Records contained in a dataset
[Start of section]

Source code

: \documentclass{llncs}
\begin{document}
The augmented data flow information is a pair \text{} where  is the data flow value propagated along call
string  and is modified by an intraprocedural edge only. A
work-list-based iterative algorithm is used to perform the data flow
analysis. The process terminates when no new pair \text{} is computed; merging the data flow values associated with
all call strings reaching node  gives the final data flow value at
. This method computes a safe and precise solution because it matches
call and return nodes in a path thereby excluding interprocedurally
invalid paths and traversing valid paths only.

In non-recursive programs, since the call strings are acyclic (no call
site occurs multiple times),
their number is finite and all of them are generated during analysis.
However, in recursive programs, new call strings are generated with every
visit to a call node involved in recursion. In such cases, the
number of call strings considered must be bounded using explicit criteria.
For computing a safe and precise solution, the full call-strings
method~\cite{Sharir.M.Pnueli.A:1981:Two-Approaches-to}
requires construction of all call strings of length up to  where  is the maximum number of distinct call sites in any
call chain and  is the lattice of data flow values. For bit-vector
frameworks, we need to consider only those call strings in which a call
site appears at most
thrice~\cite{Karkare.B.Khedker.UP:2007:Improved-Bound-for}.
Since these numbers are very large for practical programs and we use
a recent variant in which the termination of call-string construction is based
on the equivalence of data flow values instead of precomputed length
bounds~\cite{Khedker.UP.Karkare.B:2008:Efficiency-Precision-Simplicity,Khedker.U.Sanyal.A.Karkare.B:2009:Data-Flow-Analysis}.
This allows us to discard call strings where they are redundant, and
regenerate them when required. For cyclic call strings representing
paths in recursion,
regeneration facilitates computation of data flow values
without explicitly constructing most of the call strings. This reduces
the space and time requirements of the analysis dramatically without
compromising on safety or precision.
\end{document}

[End of section]

§ **Exercise**: Would you filter the entries above and keep each line that has the word "where"?

§ **Task response**:
The augmented data flow information is a pair \text{} where  is the data flow value propagated along call
requires construction of all call strings of length up to  where  is the maximum number of distinct call sites in any
This allows us to discard call strings where they are redundant, and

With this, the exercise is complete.